A name popped into your thoughts. Debbie. She’d always encouraged you to speak the language. “Don’t sacrifice your dialect on the altar of civilization,” she would say. She knew French too and even though your fingers had almost glued together once while begging her to teach you, she’d opted to converse in Yoruba.

You made a mental note to pop her a message.

You remembered the text. You ran inside.

*

You sit on the smaller of the two sofas and nurse the word, sofa. You check the dictionary and find that sofa means: an upholstered seat for more than one person. You manage a small smile at your brother.

“Don’t tell me,” he says.

“You’re right. As long as it can host more than one butt, it’s a sofa.”

“I still haven’t forgotten basic words,” he says.

You nod. Your eyes return to the phone. The text message is still open. You run over the words again and tell yourself not to attach anything to it. They are just words. Somewhere inside, the small black man shakes his head in pity. It is the same man that whispered the words late Friday night, the words that made you do the things you’d vouched to never do again.

Hate balloons in your heart.

“Hope you’re good,” brother asks. A collection is opened before him. The cover design sports I Said These Words, and underneath the caption, a man screaming into the universe. A subtitle reads, poetry for the deaf.

Wait, is that a subtitle?

“How’s she?” he is asking.

“Who?”

He nudges at your phone. “You’re reading her message.”

“She’s fine,” you say. You adjust in your seat. “Hmm, there’s something I need your opinion on o.”

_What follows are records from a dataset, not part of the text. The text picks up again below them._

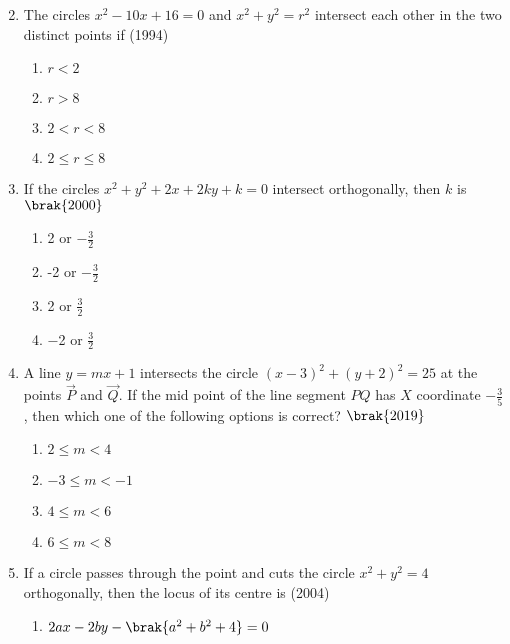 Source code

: \begin{enumerate}[label=\thesubsection.\arabic*.,ref=\thesubsection.\theenumi]
\begin{multicols}{4}
\end{multicols}
    \item The circles $x^{2}-10x+16=0$ and $x^{2}+y^{2}=r^{2}$ intersect each other in the two distinct points if
    \hfill {(1994)}
    \begin{multicols}{4}
\begin{enumerate}
    	\item $r<2$
    	\item $r>8$
    	\item $2<r<8$
    	\item $2\leq r\leq8$
    \end{enumerate}
\end{multicols}
     \item If the circles $x^2+y^2+2x+2ky+k=0$ intersect orthogonally, then $k$ is
        \hfill$\brak{2000}$
    \begin{multicols}{4}
\begin{enumerate}
        \item 2 or $-\frac{3}{2}$
        \item -2 or $-\frac{3}{2}$
        \item 2 or $\frac{3}{2}$
        \item $-$2 or $\frac{3}{2}$
    \end{enumerate}
    \end{multicols}
             \item A line $y=mx+1$ intersects the circle $(x-3)^2+(y+2)^2=25$ at the points $\vec{P}$ and $\vec{Q}$. If the mid point of the line segment $PQ$ has $X$ coordinate $-\frac{3}{5}$,  then which one of the following options is correct?
                 \hfill$\brak{ 2019}$
                 \begin{multicols}{4}
\begin{enumerate}
                 \item $2\le m<4$
                 \item $-3\le m<-1$
                 \item $4\le m<6$
                 \item $6\le m<8$
             \end{enumerate}
\end{multicols}
\item If a circle passes through the point  and cuts the circle $x^2+y^2=4$ orthogonally,  then the locus of its centre is
\hfill{(2004)}
\begin{multicols}{2}
\begin{enumerate}
\item $2ax-2by-\brak{a^2+b^2+4}=0$

\end{enumerate}
\end{multicols}
\end{enumerate}

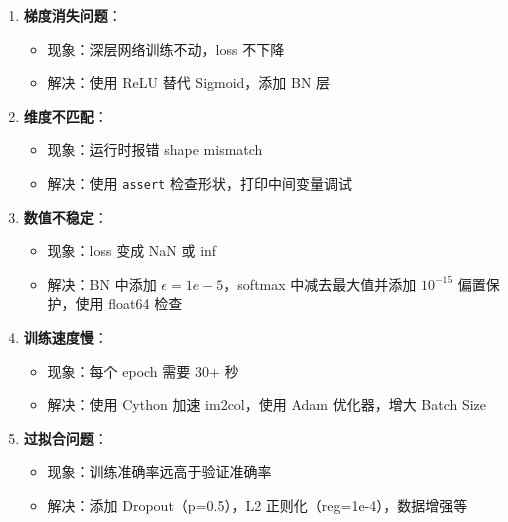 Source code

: \documentclass[a4paper]{article}
\begin{document}
\begin{enumerate}
    \item \textbf{梯度消失问题}：
    \begin{itemize}
        \item 现象：深层网络训练不动，loss 不下降
        \item 解决：使用 ReLU 替代 Sigmoid，添加 BN 层
    \end{itemize}
    
    \item \textbf{维度不匹配}：
    \begin{itemize}
        \item 现象：运行时报错 shape mismatch
        \item 解决：使用 \texttt{assert} 检查形状，打印中间变量调试
    \end{itemize}
    
    \item \textbf{数值不稳定}：
    \begin{itemize}
        \item 现象：loss 变成 NaN 或 inf
        \item 解决：BN 中添加 $\epsilon=1e-5$，softmax 中减去最大值并添加 $10^{-15}$ 偏置保护，使用 float64 检查
    \end{itemize}
    
    \item \textbf{训练速度慢}：
    \begin{itemize}
        \item 现象：每个 epoch 需要 30+ 秒
        \item 解决：使用 Cython 加速 im2col，使用 Adam 优化器，增大 Batch Size
    \end{itemize}
    
    \item \textbf{过拟合问题}：
    \begin{itemize}
        \item 现象：训练准确率远高于验证准确率
        \item 解决：添加 Dropout（p=0.5），L2 正则化（reg=1e-4），数据增强等
    \end{itemize}
\end{enumerate}
\end{document}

Your brother perks. The way you said o, that way peculiar to you, is what bonds you both together. The freeness of your dialogue.

“Something happened Friday night, and no, it’s private. So, I wake up this morning and find that Debbie has sent a text. I ignore it for hours, and when I finally stand up to it, I realize it’s like a recap of what went down on Friday.”

Your brother gives you the wait-up-bro-I’m-lost-here look. “Okay?”

“Thing is, what happened was private.”

“You said so once.”

“Just listen. I mean, personal. No one saw it happen. It was a mental collapse and I alone took part in it.”

The stare on his face rebirths. Now, he’s rising. He’s dropping the book and he’s closing the space within you.

“I’m not telling,” you scream as he approaches.

He presses you to the chair and slaps the phone away. You try to duck but his arms, the length of a point guard, draws you back with the ease at which one swabs away a fly. Your neck is under his arm and he is pulling at the flatness of your cheek. “You better talk.” You’re wiggling under his weight and pushing away and he’s smiling until you pinch the side of his midsection, tingling so much he lets up.

“I’m not…saying…a word,” you say, your breath coming in rasps.

He rests at the edge of his seat as though he’d be glad to launch another attack. “You are wondering how she knows, right?”

“Yeah.” You add a nod, just so he’s convinced.

His eyelids flap close and you think they’re shut, but then, you can see his eyeballs again. “Well, I know how.”

Your shoulders droop. “How?”

“Tell me about the collapse,” he says.

You smile and pick your phone. You look at him, smile, then stand. He settles into the chair and resumes reading. There’s silence again, that dangerous silence of insecurity, as you return to the room and prepare to reply Debbie’s text.

 

P.S: The image included in the post is in no way a form of advert. I included it because I felt like. December’s halfway gone and I’m just putting up my first post. Apologies for the inconsistency. Perhaps I’d write more. Perhaps.